The launch of MyCostcutter - “an M&S me-too”, Costcutter marketing director Ian Bishop unashamedly admits - reflects Costcutter’s desire to break into the premium end, while Kwik Save is being targeted at more value-oriented locations. In the wake of the revamp of its white Costcutter fascia at a store near Leeds, the group is also looking to roll out the new look across its core estate.
Scotmid Co-op’s new look
Launched August Stores: 1
The fiercely independent Scotmid Co-op has never used the green fascia of The Co-operative Group. The curtain was lifted on this new-look store in Edinburgh’s well-to-do Warrender Park two weeks ago. The hope is that it will enable it to compete with local bakeries, butchers and fishmongers with a wealth of local produce, and fend off the mults by communicating Scotmid’s heritage and value for money. It is looking for other stores to revamp.
“It’s all about location,” he says. “There’s no point putting a beautiful premium MyCostcutter in a low demographic. That’d be perfect for a Kwik Save. It’s about having the right product for the right retailer in the right area.”
One size certainly doesn’t fit all. That’s why Scotmid won’t put a figure on how many of its 200-strong c-store estate will be converted to the new black and green livery. Neither will it be drawn on what other formats it might be considering.
“Our customer segmentation and customer research dictates that there’ll be different formats,” says Guthrie. “How many at this stage I wouldn’t want to comment on. environment has a big, big part to play in whether or not consumers are happy to shop somewhere.”
“Unaffiliated independent retailers are in decline. We need to give them a position of strength”
Andy Whitworth, Parfetts
Of course, aesthetic changes to store exteriors would be pointless if there weren’t also changes going on inside. Just as fascias have been adapted to local demographics, so too have layout and merchandising, largely in response to the challenge posed by the big four.
“The greatest thing the multiples ever did to this sector is force retailers to add professionalism and discipline to their stores,” says Bishop. “Gone are the days when shoppers are happy to go into poorly run, poorly merchandised stores.”
All the new fascias share evidence of a close eye to layout and product ranges to suit local tastes.
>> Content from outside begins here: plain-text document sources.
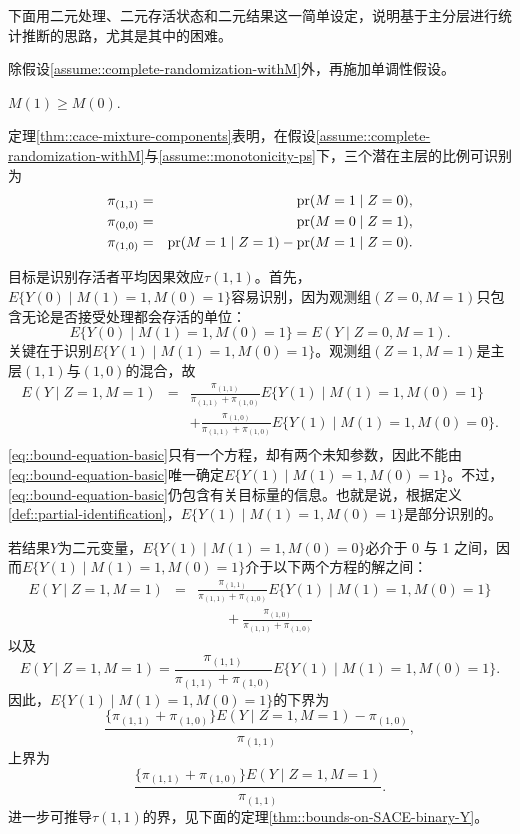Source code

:下面用二元处理、二元存活状态和二元结果这一简单设定，说明基于主分层进行统计推断的思路，尤其是其中的困难。


除假设\ref{assume::complete-randomization-withM}外，再施加单调性假设。

\begin{assumption}
[单调性]\label{assume::monotonicity-ps}
$M(1) \geq M(0)$.
\end{assumption}


定理\ref{thm::cace-mixture-components}表明，在假设\ref{assume::complete-randomization-withM}与\ref{assume::monotonicity-ps}下，三个潜在主层的比例可识别为
\begin{eqnarray*} 
 \pi_{(1,1)} &=& \textup{pr}(M=1\mid Z=0), \\
 \pi_{(0,0)} &=& \textup{pr}(M=0\mid Z=1), \\
 \pi_{(1,0)} &=& \textup{pr}(M=1\mid Z=1) - \textup{pr}(M=1\mid Z=0). 
\end{eqnarray*} 


目标是识别存活者平均因果效应$\tau(1,1)$。首先，$E\{ Y(0)\mid M(1) = 1, M(0)=1 \}$容易识别，因为观测组$(Z=0,M=1)$只包含无论是否接受处理都会存活的单位：
$$
E\{ Y(0)\mid M(1) = 1, M(0)=1 \} = E(Y\mid Z=0, M=1). 
$$
关键在于识别$E\{ Y(1)\mid M(1) = 1, M(0)=1 \}$。观测组$(Z=1,M=1)$是主层$(1,1)$与$(1,0)$的混合，故
\begin{eqnarray} 
E(Y\mid Z=1,M=1) 
&=& \frac{ \pi_{(1,1)}}{ \pi_{(1,1)} + \pi_{(1,0)}} E\{  Y(1)\mid   M(1)=1, M(0)=1 \} \nonumber  \\
&&+ \frac{ \pi_{(1,0)}}{ \pi_{(1,1)} + \pi_{(1,0)}} E\{  Y(1)\mid  M(1)=1, M(0)=0 \}. \nonumber  \\
&& \label{eq::bound-equation-basic}
\end{eqnarray}
\eqref{eq::bound-equation-basic}只有一个方程，却有两个未知参数，因此不能由\eqref{eq::bound-equation-basic}唯一确定$E\{  Y(1)\mid   M(1)=1, M(0)=1 \}$。不过，\eqref{eq::bound-equation-basic}仍包含有关目标量的信息。也就是说，根据定义\ref{def::partial-identification}，$E\{  Y(1)\mid   M(1)=1, M(0)=1 \}$是部分识别的。 



若结果$Y$为二元变量，$E\{  Y(1)\mid  M(1)=1, M(0)=0 \}$必介于 0 与 1 之间，因而$E\{  Y(1)\mid   M(1)=1, M(0)=1 \}$介于以下两个方程的解之间：
\begin{eqnarray*}
E(Y\mid Z=1,M=1) &=& \frac{ \pi_{(1,1)}}{ \pi_{(1,1)} + \pi_{(1,0)}} E\{  Y(1)\mid   M(1)=1, M(0)=1 \}  \\
&&\qquad + \frac{ \pi_{(1,0)}}{ \pi_{(1,1)} + \pi_{(1,0)}}  
\end{eqnarray*}
以及
$$
E(Y\mid Z=1,M=1) = \frac{ \pi_{(1,1)}}{ \pi_{(1,1)} + \pi_{(1,0)}} E\{  Y(1)\mid   M(1)=1, M(0)=1 \} .
$$
因此，$E\{  Y(1)\mid   M(1)=1, M(0)=1 \}$的下界为
$$
\frac{  \{  \pi_{(1,1)} + \pi_{(1,0)} \} E(Y\mid Z=1,M=1) - \pi_{(1,0)}}{ \pi_{(1,1)}},
$$
上界为
$$
\frac{  \{  \pi_{(1,1)} + \pi_{(1,0)} \} E(Y\mid Z=1,M=1)  }{ \pi_{(1,1)}} . 
$$
进一步可推导$\tau(1,1)$的界，见下面的定理\ref{thm::bounds-on-SACE-binary-Y}。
MyCostcutter supplements products sourced through Nisa with local ranges, for instance, and Guthrie says Scotmid Warrender Park has benefited from a dramatic redesign. Parfetts’ two trial Go Local Extras also illustrate how symbol groups are becoming more focused on how retailers present, merchandise and tailor their stores (see above).
Go Local Extra
Launched: July Stores: 2
One of the two stores trialling Parfetts new venture into symbol retailing claims he has witnessed a 23% increase in weekly takings since signing up. The group requires retailers to sign up to a strong promotional campaign in partnership with suppliers and have regular support from Parfetts in terms of merchandising, layout and PoS. Both stores are markedly different. The first, in a council estate, is geared to compete with Lidl and Tesco, while the other is in a more affluent area and boasts an in-store bakery.
The motives are clear. “The unaffiliated independent retailers we deal with are in decline,” says Andy Whitworth, Parfetts head of customer development. “We need to give them a position of strength.”
It seems to be working. Sales are up considerably at the Go Local Extras (by 23% at one, according to the shopkeeper) and although it is too early to quantify the success of myCostcutter and the new Scotmid fascia, weekly sales at the first Kwik Save - in Bolton - have climbed from £18k to an average of £35k, says Bishop.
The revamps are set to continue, he adds. “One of the biggest problems we have is protecting our brand,” says Bishop. “We have some bloody good retailers and we have some that aren’t so good. They’re bringing down the rest.”
Poor performers, you’ve been warned.